Application of Christian Zickendraht and Arthur Buehler

RICH, Judge

(concurring).

I agree that the rejection of the claims should be affirmed and I agree that the reason for the rejection is “double patenting.” But I cannot agree with the apparent underlying concept of the court’s opinion that the reason for so holding is that there is “but one patentable invention” encompassed by the reference patent claims, as between which there is no “conceptual difference.” I think this is contrary to the plain facts of the case. First, as to the facts:

Appellants filed two patent applications on the same day, Ser. No. 427,361 and Ser. No. 427,362.1 These two applications disclose two distinct inventions. For the sake of simplicity I will identify them by reference only to the one characteristic which distinguishes them. The ’361 case discloses and claims a metallized azo-dyestuff in which there is a benzene ring having a substituent, such as a nitro, alkoxy, or alkyl group, or a halogen atom. The ’362 case discloses and claims a similar metallized azo-dyestuff in which there is no such substituent.2 It seems beyond question that these two applications disclose two distinct groups of dyestuffs, the group with substituents and the group without substituents, which any chemist would recognize as not being the same compounds. We are dealing, therefore, with two applications describing and claiming two different inventions, albeit there is a close chemical relationship between the two groups of compounds.

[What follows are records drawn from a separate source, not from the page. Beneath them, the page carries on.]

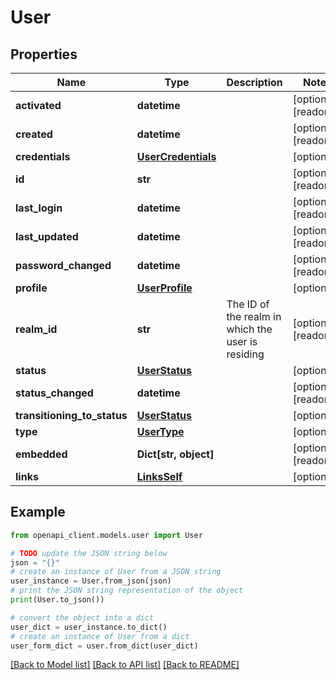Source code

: # User


## Properties

Name | Type | Description | Notes
------------ | ------------- | ------------- | -------------
**activated** | **datetime** |  | [optional] [readonly] 
**created** | **datetime** |  | [optional] [readonly] 
**credentials** | [**UserCredentials**](UserCredentials.md) |  | [optional] 
**id** | **str** |  | [optional] [readonly] 
**last_login** | **datetime** |  | [optional] [readonly] 
**last_updated** | **datetime** |  | [optional] [readonly] 
**password_changed** | **datetime** |  | [optional] [readonly] 
**profile** | [**UserProfile**](UserProfile.md) |  | [optional] 
**realm_id** | **str** | The ID of the realm in which the user is residing | [optional] [readonly] 
**status** | [**UserStatus**](UserStatus.md) |  | [optional] 
**status_changed** | **datetime** |  | [optional] [readonly] 
**transitioning_to_status** | [**UserStatus**](UserStatus.md) |  | [optional] 
**type** | [**UserType**](UserType.md) |  | [optional] 
**embedded** | **Dict[str, object]** |  | [optional] [readonly] 
**links** | [**LinksSelf**](LinksSelf.md) |  | [optional] 

## Example

```python
from openapi_client.models.user import User

# TODO update the JSON string below
json = "{}"
# create an instance of User from a JSON string
user_instance = User.from_json(json)
# print the JSON string representation of the object
print(User.to_json())

# convert the object into a dict
user_dict = user_instance.to_dict()
# create an instance of User from a dict
user_form_dict = user.from_dict(user_dict)
```
[[Back to Model list]](../README.md#documentation-for-models) [[Back to API list]](../README.md#documentation-for-api-endpoints) [[Back to README]](../README.md)


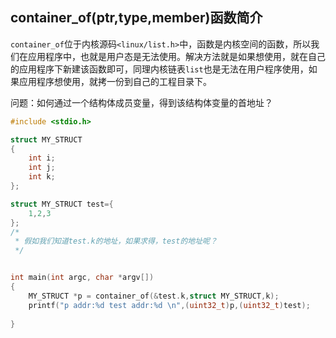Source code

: ## container_of(ptr,type,member)函数简介

`container_of`位于内核源码`<linux/list.h>`中，函数是内核空间的函数，所以我们在应用程序中，也就是用户态是无法使用。解决方法就是如果想使用，就在自己的应用程序下新建该函数即可，同理内核链表`list`也是无法在用户程序使用，如果应用程序想使用，就拷一份到自己的工程目录下。

问题：如何通过一个结构体成员变量，得到该结构体变量的首地址？

```c
#include <stdio.h>

struct MY_STRUCT
{
	int i;
	int j;
	int k;
};

struct MY_STRUCT test={
    1,2,3
};
/*
 * 假如我们知道test.k的地址，如果求得，test的地址呢？
 */


int main(int argc, char *argv[])
{
	MY_STRUCT *p = container_of(&test.k,struct MY_STRUCT,k);
    printf("p addr:%d test addr:%d \n",(uint32_t)p,(uint32_t)test);
    
}


```

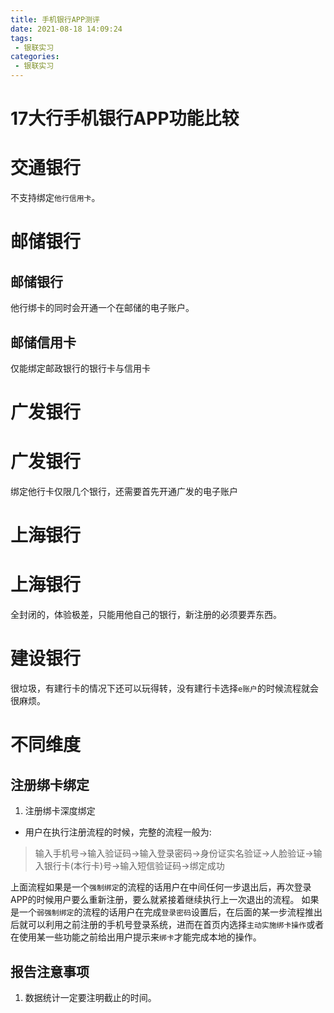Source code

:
 ```yaml
---
title: 手机银行APP测评
date: 2021-08-18 14:09:24
tags:
 - 银联实习
categories:
 - 银联实习
---
```


# 17大行手机银行APP功能比较

# 交通银行

不支持绑定`他行信用卡`。

# 邮储银行

## 邮储银行

他行绑卡的同时会开通一个在邮储的电子账户。

## 邮储信用卡

仅能绑定邮政银行的银行卡与信用卡

# 广发银行

# 广发银行

绑定他行卡仅限几个银行，还需要首先开通广发的电子账户

# 上海银行

# 上海银行

全封闭的，体验极差，只能用他自己的银行，新注册的必须要弄东西。

# 建设银行

很垃圾，有建行卡的情况下还可以玩得转，没有建行卡选择`e账户`的时候流程就会很麻烦。

# 不同维度

## 注册绑卡绑定

1. 注册绑卡深度绑定
- 用户在执行注册流程的时候，完整的流程一般为:

> 输入手机号->输入验证码->输入登录密码->身份证实名验证->人脸验证->输入银行卡(本行卡)号->输入短信验证码->绑定成功

上面流程如果是一个`强制绑定`的流程的话用户在中间任何一步退出后，再次登录APP的时候用户要么重新注册，要么就紧接着继续执行上一次退出的流程。
如果是一个`弱强制绑定`的流程的话用户在完成`登录密码`设置后，在后面的某一步流程推出后就可以利用之前注册的手机号登录系统，进而在首页内选择`主动实施绑卡操作`或者在使用某一些功能之前给出用户提示来`绑卡`才能完成本地的操作。



## 报告注意事项

1. 数据统计一定要注明截止的时间。


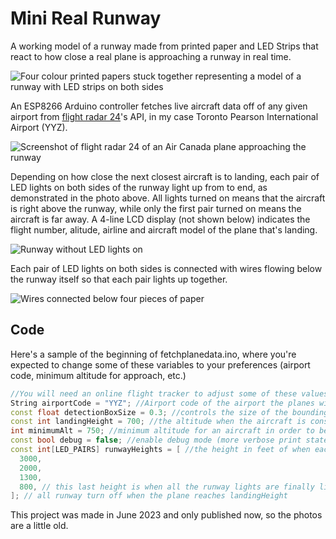 # Mini Real Runway
A working model of a runway made from printed paper and LED Strips that react to how close a real plane is approaching a runway in real time.

![Four colour printed papers stuck together representing a model of a runway with LED strips on both sides](https://github.com/user-attachments/assets/af18b858-2311-43b1-999f-3e4f68448d66)

An ESP8266 Arduino controller fetches live aircraft data off of any given airport from [flight radar 24](https://www.flightradar24.com)'s API, in my case Toronto Pearson International Airport (YYZ).

![Screenshot of flight radar 24 of an Air Canada plane approaching the runway](https://github.com/user-attachments/assets/5dcc5705-163d-491b-bce6-64f8eb750913)

Depending on how close the next closest aircraft is to landing, each pair of LED lights on both sides of the runway light up from to end, as demonstrated in the photo above. All lights turned on means that the aircraft is right above the runway, while only the first pair turned on means the aircraft is far away. A 4-line LCD display (not shown below) indicates the flight number, alitude, airline and aircraft model of the plane that's landing.

![Runway without LED lights on](https://github.com/user-attachments/assets/9aa8fe4d-e65f-471c-bdcc-72806cac7e97)

Each pair of LED lights on both sides is connected with wires flowing below the runway itself so that each pair lights up together.

![Wires connected below four pieces of paper](https://github.com/user-attachments/assets/99818a45-f750-412b-b9f1-e5a549ff7251)


## Code
Here's a sample of the beginning of fetchplanedata.ino, where you're expected to change some of these variables to your preferences (airport code, minimum altitude for approach, etc.)
```cpp
//You will need an online flight tracker to adjust some of these values. track a real plane approaching the runway or use a map to see where it has what values (position, altitude)
String airportCode = "YYZ"; //Airport code of the airport the planes will be arriving at
const float detectionBoxSize = 0.3; //controls the size of the bounding box around the airport that will pick up incoming aircraft (longitude/latitude units); use google maps and right click where you want to see longitude and latitude of that point on the map
const int landingHeight = 700; //the altitude when the aircraft is considered "landed" or over the runway; the LED runway lights will all turn off when the plane is focus reaches this height or lower, so make this a little smaller (~100 less) if you want the last lights to stay on for a few more seconds after the plane has landed; or just increase the last altitude in runwayHeights by that same amount
int minimumAlt = 750; //minimum altitude for an aircraft in order to be considered for arrival
const bool debug = false; //enable debug mode (more verbose print statements)
const int[LED_PAIRS] runwayHeights = [ //the height in feet of when each LED pair should start to light up when the approaching aircraft reaches that height, from farthest to closest. make sure you have just as many values as you have in LED_PAIRS; this might be obvious but don't but 10 different heights if you only have three pairs of LED lights. It has to be the same number of LED lights that you have set up. ADD A COMMA AFTER EACH NUMBER 
  3000,
  2000,
  1300,
  800, // this last height is when all the runway lights are finally lit; it will stay on until the plane reaches the landingHeight altitude, so change this depending on how long you want to keep the runway lights on after landing
]; // all runway turn off when the plane reaches landingHeight
```

This project was made in June 2023 and only published now, so the photos are a little old.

Lest I be misunderstood, when I call something “an invention” I do not imply that it is patentable. Neither do the patent statutes. Note that 35 U.S.C. § 101 is entitled, “Inventions patentable,” from which it is to be inferred that there are inventions which are not patentable. Similarly, section 103 refers to “the invention” on which a patent “may not be obtained.” Section 102, in every paragraph except (f), refers to “the invention” which cannot be patented for one reason or another. To call a thing an “invention,” therefore, does not today impute patentability.

The ’361 application was allowed to mature into patent 2,784,178 on March 5, 1957, which patent was cited as a “reference” in the ’362 application. The claim on appeal was rejected on this reference on the ground that to allow it would result in “double patenting.” Thus appellants obtained a patent on one of their groups of dyestuffs, the “with-substituent” group, and are now being refused a patent on the other group, the “no-substituent” group. The patent they have obtained gives them no protection on the “no-substituent” group because all of its claims are limited to dyestuffs with substituents. Were the claim on appeal to be patented, it would in no way protect or read on the “with-sub*230stituent” group because it is limited to “no-substituent” compounds. Yet it is said there would be “double patenting.” Why? Obviously, nothing would be patented twice if a patent were granted on the invention of the appealed claim. There would be two patents on two inventions. Why not?

The court’s opinion avoids this problem by concluding that “there is but one patentable invention here to which both the patented and appealed claims are directed.” The clear language of the claims seems to be inconsistent with such a conclusion. The claims are carefully drafted to maintain a clear distinction between the “with-substituent” and “no-substituent” groups of dyestuffs. If there had been an intent to direct the claims to the same invention this would have been a strange way to carry it out.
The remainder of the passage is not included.